▶ [What the exercise asks]:
Check each line of the material that follows, and copy those holding the string "qquad".

[[ Dataset content, beginning ]]

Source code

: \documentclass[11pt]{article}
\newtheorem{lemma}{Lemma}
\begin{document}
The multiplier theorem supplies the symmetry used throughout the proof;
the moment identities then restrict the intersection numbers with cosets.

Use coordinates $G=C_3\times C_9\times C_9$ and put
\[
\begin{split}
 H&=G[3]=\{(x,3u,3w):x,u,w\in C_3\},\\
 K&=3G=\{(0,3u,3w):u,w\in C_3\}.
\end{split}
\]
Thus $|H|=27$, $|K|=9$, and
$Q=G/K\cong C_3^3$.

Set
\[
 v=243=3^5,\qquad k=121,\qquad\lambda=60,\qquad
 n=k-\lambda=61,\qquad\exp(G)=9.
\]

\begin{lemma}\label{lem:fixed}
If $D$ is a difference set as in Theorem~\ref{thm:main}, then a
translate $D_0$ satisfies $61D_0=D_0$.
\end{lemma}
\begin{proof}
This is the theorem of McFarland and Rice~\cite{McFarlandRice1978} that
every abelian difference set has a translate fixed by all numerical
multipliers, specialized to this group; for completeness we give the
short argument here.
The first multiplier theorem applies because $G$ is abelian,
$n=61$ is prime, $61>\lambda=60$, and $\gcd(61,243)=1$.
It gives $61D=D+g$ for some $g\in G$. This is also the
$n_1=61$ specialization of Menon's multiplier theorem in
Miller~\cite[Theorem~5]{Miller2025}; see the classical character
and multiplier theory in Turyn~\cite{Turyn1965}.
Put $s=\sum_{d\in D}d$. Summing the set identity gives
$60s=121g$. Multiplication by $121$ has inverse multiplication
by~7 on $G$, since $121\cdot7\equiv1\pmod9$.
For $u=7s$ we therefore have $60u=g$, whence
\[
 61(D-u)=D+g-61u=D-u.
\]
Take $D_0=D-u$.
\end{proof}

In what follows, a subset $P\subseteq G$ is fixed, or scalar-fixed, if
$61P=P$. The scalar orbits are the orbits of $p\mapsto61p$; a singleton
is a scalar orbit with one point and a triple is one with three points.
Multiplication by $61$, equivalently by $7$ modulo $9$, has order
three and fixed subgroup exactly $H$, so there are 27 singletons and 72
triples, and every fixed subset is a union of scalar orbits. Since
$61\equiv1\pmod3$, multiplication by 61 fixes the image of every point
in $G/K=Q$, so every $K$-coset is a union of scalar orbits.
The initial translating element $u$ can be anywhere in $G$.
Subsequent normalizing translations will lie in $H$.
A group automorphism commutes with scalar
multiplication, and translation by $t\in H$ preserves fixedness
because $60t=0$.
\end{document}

[[ Dataset content, end ]]

▶ [Response to the exercise]:
 v=243=3^5,\qquad k=121,\qquad\lambda=60,\qquad
 n=k-\lambda=61,\qquad\exp(G)=9.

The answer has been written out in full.